### What you should do
An exact transcription of all the data is the expected reply.
= = = = = = =
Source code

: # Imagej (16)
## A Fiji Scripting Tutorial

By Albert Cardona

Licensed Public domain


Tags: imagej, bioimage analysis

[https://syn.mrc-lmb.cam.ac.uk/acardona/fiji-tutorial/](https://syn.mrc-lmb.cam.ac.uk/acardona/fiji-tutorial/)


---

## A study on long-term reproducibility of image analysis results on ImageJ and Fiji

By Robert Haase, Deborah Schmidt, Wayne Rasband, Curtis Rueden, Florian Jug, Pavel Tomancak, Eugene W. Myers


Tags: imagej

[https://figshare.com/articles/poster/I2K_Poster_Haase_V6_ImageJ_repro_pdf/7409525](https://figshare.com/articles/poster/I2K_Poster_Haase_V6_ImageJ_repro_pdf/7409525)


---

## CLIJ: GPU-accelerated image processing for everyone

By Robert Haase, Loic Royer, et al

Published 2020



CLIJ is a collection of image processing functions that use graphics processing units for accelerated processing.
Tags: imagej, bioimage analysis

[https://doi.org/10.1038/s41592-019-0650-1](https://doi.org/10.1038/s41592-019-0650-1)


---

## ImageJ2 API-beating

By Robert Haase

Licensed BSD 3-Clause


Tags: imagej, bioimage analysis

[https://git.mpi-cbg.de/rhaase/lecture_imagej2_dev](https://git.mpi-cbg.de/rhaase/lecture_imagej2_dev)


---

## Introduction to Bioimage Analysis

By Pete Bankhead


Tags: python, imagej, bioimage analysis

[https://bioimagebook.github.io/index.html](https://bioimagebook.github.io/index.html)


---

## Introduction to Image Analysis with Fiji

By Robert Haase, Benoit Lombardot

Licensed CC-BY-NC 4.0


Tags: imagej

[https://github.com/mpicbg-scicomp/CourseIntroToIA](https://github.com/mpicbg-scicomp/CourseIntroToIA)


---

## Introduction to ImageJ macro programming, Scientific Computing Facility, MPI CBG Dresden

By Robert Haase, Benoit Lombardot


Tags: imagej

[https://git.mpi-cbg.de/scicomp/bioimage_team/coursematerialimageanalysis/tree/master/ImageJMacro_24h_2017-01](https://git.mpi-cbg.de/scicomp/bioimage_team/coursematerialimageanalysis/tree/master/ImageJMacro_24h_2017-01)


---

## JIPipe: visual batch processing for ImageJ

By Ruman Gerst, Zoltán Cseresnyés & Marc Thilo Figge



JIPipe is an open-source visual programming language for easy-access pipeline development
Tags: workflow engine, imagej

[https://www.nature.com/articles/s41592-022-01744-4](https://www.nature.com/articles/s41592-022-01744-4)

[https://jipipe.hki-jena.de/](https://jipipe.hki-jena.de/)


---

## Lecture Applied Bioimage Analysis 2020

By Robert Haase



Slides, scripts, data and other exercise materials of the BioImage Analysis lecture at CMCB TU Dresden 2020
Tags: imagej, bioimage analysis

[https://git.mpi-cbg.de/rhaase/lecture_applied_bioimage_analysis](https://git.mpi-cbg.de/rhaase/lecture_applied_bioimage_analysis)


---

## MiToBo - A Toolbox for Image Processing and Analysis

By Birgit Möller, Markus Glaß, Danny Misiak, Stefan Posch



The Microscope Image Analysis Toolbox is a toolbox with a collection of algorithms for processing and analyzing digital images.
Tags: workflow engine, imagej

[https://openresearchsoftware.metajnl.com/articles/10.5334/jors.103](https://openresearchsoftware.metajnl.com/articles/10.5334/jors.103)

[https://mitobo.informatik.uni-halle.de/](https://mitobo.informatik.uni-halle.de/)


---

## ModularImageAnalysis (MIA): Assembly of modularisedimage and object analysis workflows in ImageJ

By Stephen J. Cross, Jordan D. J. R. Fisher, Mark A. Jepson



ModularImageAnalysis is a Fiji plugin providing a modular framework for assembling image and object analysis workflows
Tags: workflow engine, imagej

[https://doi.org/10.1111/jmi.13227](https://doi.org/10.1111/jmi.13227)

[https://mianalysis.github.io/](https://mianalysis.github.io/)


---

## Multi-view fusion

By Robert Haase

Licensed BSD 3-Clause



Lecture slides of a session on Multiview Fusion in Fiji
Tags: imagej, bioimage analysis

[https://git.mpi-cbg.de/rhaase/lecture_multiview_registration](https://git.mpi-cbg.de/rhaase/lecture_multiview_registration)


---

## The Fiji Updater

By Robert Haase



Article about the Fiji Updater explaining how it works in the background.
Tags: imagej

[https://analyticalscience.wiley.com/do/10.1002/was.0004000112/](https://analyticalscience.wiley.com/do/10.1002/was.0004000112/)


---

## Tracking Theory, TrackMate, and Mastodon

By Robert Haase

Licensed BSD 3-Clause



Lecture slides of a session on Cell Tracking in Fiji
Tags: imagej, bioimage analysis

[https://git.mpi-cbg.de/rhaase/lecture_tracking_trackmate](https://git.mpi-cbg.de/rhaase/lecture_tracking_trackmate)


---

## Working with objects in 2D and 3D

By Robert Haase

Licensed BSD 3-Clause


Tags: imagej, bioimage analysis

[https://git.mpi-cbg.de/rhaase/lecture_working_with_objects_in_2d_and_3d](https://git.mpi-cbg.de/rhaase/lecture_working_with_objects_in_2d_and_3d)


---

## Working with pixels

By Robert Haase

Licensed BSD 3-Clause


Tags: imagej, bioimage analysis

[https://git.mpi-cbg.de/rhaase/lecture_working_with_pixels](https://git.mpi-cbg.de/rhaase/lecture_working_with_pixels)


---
= = = = = = =
### Solution for this problem
Source code

: # Imagej (16)
## A Fiji Scripting Tutorial

By Albert Cardona

Licensed Public domain


Tags: imagej, bioimage analysis

[https://syn.mrc-lmb.cam.ac.uk/acardona/fiji-tutorial/](https://syn.mrc-lmb.cam.ac.uk/acardona/fiji-tutorial/)


---

## A study on long-term reproducibility of image analysis results on ImageJ and Fiji

By Robert Haase, Deborah Schmidt, Wayne Rasband, Curtis Rueden, Florian Jug, Pavel Tomancak, Eugene W. Myers


Tags: imagej

[https://figshare.com/articles/poster/I2K_Poster_Haase_V6_ImageJ_repro_pdf/7409525](https://figshare.com/articles/poster/I2K_Poster_Haase_V6_ImageJ_repro_pdf/7409525)


---

## CLIJ: GPU-accelerated image processing for everyone

By Robert Haase, Loic Royer, et al

Published 2020



CLIJ is a collection of image processing functions that use graphics processing units for accelerated processing.
Tags: imagej, bioimage analysis

[https://doi.org/10.1038/s41592-019-0650-1](https://doi.org/10.1038/s41592-019-0650-1)


---

## ImageJ2 API-beating

By Robert Haase

Licensed BSD 3-Clause


Tags: imagej, bioimage analysis

[https://git.mpi-cbg.de/rhaase/lecture_imagej2_dev](https://git.mpi-cbg.de/rhaase/lecture_imagej2_dev)


---

## Introduction to Bioimage Analysis

By Pete Bankhead


Tags: python, imagej, bioimage analysis

[https://bioimagebook.github.io/index.html](https://bioimagebook.github.io/index.html)


---

## Introduction to Image Analysis with Fiji

By Robert Haase, Benoit Lombardot

Licensed CC-BY-NC 4.0


Tags: imagej

[https://github.com/mpicbg-scicomp/CourseIntroToIA](https://github.com/mpicbg-scicomp/CourseIntroToIA)


---

## Introduction to ImageJ macro programming, Scientific Computing Facility, MPI CBG Dresden

By Robert Haase, Benoit Lombardot


Tags: imagej

[https://git.mpi-cbg.de/scicomp/bioimage_team/coursematerialimageanalysis/tree/master/ImageJMacro_24h_2017-01](https://git.mpi-cbg.de/scicomp/bioimage_team/coursematerialimageanalysis/tree/master/ImageJMacro_24h_2017-01)


---

## JIPipe: visual batch processing for ImageJ

By Ruman Gerst, Zoltán Cseresnyés & Marc Thilo Figge



JIPipe is an open-source visual programming language for easy-access pipeline development
Tags: workflow engine, imagej

[https://www.nature.com/articles/s41592-022-01744-4](https://www.nature.com/articles/s41592-022-01744-4)

[https://jipipe.hki-jena.de/](https://jipipe.hki-jena.de/)


---

## Lecture Applied Bioimage Analysis 2020

By Robert Haase



Slides, scripts, data and other exercise materials of the BioImage Analysis lecture at CMCB TU Dresden 2020
Tags: imagej, bioimage analysis

[https://git.mpi-cbg.de/rhaase/lecture_applied_bioimage_analysis](https://git.mpi-cbg.de/rhaase/lecture_applied_bioimage_analysis)


---

## MiToBo - A Toolbox for Image Processing and Analysis

By Birgit Möller, Markus Glaß, Danny Misiak, Stefan Posch



The Microscope Image Analysis Toolbox is a toolbox with a collection of algorithms for processing and analyzing digital images.
Tags: workflow engine, imagej

[https://openresearchsoftware.metajnl.com/articles/10.5334/jors.103](https://openresearchsoftware.metajnl.com/articles/10.5334/jors.103)

[https://mitobo.informatik.uni-halle.de/](https://mitobo.informatik.uni-halle.de/)


---

## ModularImageAnalysis (MIA): Assembly of modularisedimage and object analysis workflows in ImageJ

By Stephen J. Cross, Jordan D. J. R. Fisher, Mark A. Jepson



ModularImageAnalysis is a Fiji plugin providing a modular framework for assembling image and object analysis workflows
Tags: workflow engine, imagej

[https://doi.org/10.1111/jmi.13227](https://doi.org/10.1111/jmi.13227)

[https://mianalysis.github.io/](https://mianalysis.github.io/)


---

## Multi-view fusion

By Robert Haase

Licensed BSD 3-Clause



Lecture slides of a session on Multiview Fusion in Fiji
Tags: imagej, bioimage analysis

[https://git.mpi-cbg.de/rhaase/lecture_multiview_registration](https://git.mpi-cbg.de/rhaase/lecture_multiview_registration)


---

## The Fiji Updater

By Robert Haase



Article about the Fiji Updater explaining how it works in the background.
Tags: imagej

[https://analyticalscience.wiley.com/do/10.1002/was.0004000112/](https://analyticalscience.wiley.com/do/10.1002/was.0004000112/)


---

## Tracking Theory, TrackMate, and Mastodon

By Robert Haase

Licensed BSD 3-Clause



Lecture slides of a session on Cell Tracking in Fiji
Tags: imagej, bioimage analysis

[https://git.mpi-cbg.de/rhaase/lecture_tracking_trackmate](https://git.mpi-cbg.de/rhaase/lecture_tracking_trackmate)


---

## Working with objects in 2D and 3D

By Robert Haase

Licensed BSD 3-Clause


Tags: imagej, bioimage analysis

[https://git.mpi-cbg.de/rhaase/lecture_working_with_objects_in_2d_and_3d](https://git.mpi-cbg.de/rhaase/lecture_working_with_objects_in_2d_and_3d)


---

## Working with pixels

By Robert Haase

Licensed BSD 3-Clause


Tags: imagej, bioimage analysis

[https://git.mpi-cbg.de/rhaase/lecture_working_with_pixels](https://git.mpi-cbg.de/rhaase/lecture_working_with_pixels)


---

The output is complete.